Copy out each line of the material below that holds the string "with".

################

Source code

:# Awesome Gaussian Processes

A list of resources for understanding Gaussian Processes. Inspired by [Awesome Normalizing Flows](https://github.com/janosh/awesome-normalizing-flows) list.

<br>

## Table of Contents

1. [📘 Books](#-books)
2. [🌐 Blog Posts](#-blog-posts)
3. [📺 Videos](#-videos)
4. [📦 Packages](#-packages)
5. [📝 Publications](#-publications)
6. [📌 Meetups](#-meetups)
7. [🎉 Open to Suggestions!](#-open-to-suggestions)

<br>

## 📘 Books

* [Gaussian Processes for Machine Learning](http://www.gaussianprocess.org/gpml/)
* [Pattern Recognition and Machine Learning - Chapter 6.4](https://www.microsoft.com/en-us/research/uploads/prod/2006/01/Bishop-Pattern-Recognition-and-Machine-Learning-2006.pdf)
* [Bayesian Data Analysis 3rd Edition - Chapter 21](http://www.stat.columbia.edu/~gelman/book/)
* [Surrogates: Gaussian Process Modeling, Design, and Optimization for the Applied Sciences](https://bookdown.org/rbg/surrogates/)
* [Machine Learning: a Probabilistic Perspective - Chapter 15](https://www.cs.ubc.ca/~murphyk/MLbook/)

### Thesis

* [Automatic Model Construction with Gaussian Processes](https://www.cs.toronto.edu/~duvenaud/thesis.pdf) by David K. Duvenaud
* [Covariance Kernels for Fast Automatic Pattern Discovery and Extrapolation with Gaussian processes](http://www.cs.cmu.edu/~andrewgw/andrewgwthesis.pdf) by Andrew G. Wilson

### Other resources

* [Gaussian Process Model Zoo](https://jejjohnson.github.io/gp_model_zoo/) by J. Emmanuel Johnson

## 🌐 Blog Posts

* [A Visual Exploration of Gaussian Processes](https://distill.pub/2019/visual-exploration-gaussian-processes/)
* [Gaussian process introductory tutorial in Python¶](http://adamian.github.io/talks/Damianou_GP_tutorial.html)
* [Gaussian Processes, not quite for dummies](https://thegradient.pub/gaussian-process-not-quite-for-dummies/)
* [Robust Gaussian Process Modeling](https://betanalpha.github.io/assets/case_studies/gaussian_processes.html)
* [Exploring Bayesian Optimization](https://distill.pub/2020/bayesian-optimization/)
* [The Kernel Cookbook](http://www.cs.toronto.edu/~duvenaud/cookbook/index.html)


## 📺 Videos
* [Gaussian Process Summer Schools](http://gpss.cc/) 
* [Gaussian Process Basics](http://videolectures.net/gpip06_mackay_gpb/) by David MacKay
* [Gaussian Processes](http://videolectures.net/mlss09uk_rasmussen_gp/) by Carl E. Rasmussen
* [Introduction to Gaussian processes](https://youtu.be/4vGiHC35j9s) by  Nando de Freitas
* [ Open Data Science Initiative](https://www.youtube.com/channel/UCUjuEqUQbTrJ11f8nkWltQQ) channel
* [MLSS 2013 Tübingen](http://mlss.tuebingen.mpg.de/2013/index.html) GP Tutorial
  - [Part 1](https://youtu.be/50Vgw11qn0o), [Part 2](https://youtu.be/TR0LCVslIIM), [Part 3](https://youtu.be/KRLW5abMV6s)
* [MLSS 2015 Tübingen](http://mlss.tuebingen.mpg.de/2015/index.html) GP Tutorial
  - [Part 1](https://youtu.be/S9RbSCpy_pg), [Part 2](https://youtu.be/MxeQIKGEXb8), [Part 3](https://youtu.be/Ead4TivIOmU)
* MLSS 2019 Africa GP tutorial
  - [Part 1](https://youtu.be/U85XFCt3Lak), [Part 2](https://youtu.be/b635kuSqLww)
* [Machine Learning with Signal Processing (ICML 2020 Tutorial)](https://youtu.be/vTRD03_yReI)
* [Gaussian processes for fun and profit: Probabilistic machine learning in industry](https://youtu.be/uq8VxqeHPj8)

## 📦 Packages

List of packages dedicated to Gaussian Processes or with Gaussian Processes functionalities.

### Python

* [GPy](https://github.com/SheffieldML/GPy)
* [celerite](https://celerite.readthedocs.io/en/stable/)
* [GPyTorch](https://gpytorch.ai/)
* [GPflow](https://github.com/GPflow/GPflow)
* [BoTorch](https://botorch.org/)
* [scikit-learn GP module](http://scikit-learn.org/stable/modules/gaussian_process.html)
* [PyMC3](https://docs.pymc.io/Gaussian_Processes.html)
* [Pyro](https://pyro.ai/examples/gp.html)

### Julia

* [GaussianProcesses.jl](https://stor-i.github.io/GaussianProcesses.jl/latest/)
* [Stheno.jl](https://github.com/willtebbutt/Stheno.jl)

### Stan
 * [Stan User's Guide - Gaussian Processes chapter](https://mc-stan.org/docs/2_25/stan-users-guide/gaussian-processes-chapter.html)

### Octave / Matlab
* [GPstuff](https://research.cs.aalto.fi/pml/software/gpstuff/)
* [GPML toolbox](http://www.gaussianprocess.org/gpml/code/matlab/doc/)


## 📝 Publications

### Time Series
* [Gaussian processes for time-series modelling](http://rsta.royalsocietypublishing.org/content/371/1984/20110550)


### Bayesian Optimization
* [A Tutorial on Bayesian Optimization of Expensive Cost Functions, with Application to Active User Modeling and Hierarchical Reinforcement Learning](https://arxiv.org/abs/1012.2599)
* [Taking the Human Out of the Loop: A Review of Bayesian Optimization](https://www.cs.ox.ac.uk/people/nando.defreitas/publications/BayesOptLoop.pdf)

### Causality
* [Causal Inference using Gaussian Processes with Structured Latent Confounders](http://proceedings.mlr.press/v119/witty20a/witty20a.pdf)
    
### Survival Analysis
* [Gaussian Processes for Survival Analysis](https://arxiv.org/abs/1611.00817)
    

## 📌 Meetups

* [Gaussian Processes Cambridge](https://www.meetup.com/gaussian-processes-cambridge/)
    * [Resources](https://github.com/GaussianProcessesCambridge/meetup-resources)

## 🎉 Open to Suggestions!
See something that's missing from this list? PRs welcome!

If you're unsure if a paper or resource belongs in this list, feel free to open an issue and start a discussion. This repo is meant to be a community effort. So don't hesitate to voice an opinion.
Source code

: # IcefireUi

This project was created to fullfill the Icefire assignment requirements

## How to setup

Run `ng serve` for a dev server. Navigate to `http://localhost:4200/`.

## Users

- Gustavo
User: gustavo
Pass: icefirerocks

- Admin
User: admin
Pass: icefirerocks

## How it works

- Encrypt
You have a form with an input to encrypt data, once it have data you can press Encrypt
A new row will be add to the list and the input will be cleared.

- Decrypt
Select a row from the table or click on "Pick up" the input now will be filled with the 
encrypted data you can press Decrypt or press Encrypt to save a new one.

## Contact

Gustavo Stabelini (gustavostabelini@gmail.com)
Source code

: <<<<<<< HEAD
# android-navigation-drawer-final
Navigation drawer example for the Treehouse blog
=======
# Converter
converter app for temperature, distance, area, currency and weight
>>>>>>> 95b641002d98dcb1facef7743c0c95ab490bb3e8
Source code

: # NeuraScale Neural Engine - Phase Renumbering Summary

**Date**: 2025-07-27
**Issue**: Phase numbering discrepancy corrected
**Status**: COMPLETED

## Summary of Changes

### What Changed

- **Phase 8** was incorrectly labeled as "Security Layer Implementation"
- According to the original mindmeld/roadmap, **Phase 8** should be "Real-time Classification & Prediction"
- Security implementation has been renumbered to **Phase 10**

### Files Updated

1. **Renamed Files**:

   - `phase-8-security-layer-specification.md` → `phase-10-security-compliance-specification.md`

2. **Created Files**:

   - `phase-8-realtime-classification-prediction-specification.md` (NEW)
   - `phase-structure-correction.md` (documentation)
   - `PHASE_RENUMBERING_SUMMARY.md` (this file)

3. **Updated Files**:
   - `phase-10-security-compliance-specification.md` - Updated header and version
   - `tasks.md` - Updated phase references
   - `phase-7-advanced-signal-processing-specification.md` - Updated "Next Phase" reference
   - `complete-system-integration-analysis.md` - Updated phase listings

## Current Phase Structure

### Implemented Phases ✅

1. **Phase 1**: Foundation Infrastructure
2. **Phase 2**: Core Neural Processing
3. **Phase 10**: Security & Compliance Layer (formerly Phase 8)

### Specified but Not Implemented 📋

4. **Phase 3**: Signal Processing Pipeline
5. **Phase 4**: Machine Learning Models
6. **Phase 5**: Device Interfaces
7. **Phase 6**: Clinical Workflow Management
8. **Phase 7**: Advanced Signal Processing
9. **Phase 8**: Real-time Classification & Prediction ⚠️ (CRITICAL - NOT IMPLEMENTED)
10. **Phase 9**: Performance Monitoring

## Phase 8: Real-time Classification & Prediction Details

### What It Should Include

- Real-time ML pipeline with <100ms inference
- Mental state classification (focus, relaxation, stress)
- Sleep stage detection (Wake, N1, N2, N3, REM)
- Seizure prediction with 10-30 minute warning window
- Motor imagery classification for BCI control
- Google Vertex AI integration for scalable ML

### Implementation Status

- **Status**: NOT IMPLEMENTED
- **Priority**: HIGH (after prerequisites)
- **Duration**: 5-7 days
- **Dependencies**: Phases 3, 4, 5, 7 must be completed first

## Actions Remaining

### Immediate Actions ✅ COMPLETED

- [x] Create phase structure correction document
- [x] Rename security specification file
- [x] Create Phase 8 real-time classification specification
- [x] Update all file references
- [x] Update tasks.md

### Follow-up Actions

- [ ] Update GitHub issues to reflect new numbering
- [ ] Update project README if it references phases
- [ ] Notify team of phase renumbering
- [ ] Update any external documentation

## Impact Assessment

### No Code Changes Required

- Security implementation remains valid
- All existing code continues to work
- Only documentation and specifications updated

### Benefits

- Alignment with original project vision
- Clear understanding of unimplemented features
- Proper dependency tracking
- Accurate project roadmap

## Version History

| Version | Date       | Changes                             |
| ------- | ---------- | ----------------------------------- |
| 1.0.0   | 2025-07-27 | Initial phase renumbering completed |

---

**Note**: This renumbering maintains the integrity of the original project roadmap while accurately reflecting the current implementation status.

################

■ **Completed task**
* [Automatic Model Construction with Gaussian Processes](https://www.cs.toronto.edu/~duvenaud/thesis.pdf) by David K. Duvenaud
* [Covariance Kernels for Fast Automatic Pattern Discovery and Extrapolation with Gaussian processes](http://www.cs.cmu.edu/~andrewgw/andrewgwthesis.pdf) by Andrew G. Wilson
* [Machine Learning with Signal Processing (ICML 2020 Tutorial)](https://youtu.be/vTRD03_yReI)
List of packages dedicated to Gaussian Processes or with Gaussian Processes functionalities.
* [A Tutorial on Bayesian Optimization of Expensive Cost Functions, with Application to Active User Modeling and Hierarchical Reinforcement Learning](https://arxiv.org/abs/1012.2599)
* [Causal Inference using Gaussian Processes with Structured Latent Confounders](http://proceedings.mlr.press/v119/witty20a/witty20a.pdf)
You have a form with an input to encrypt data, once it have data you can press Encrypt
Select a row from the table or click on "Pick up" the input now will be filled with the 
- Real-time ML pipeline with <100ms inference
- Seizure prediction with 10-30 minute warning window
- Alignment with original project vision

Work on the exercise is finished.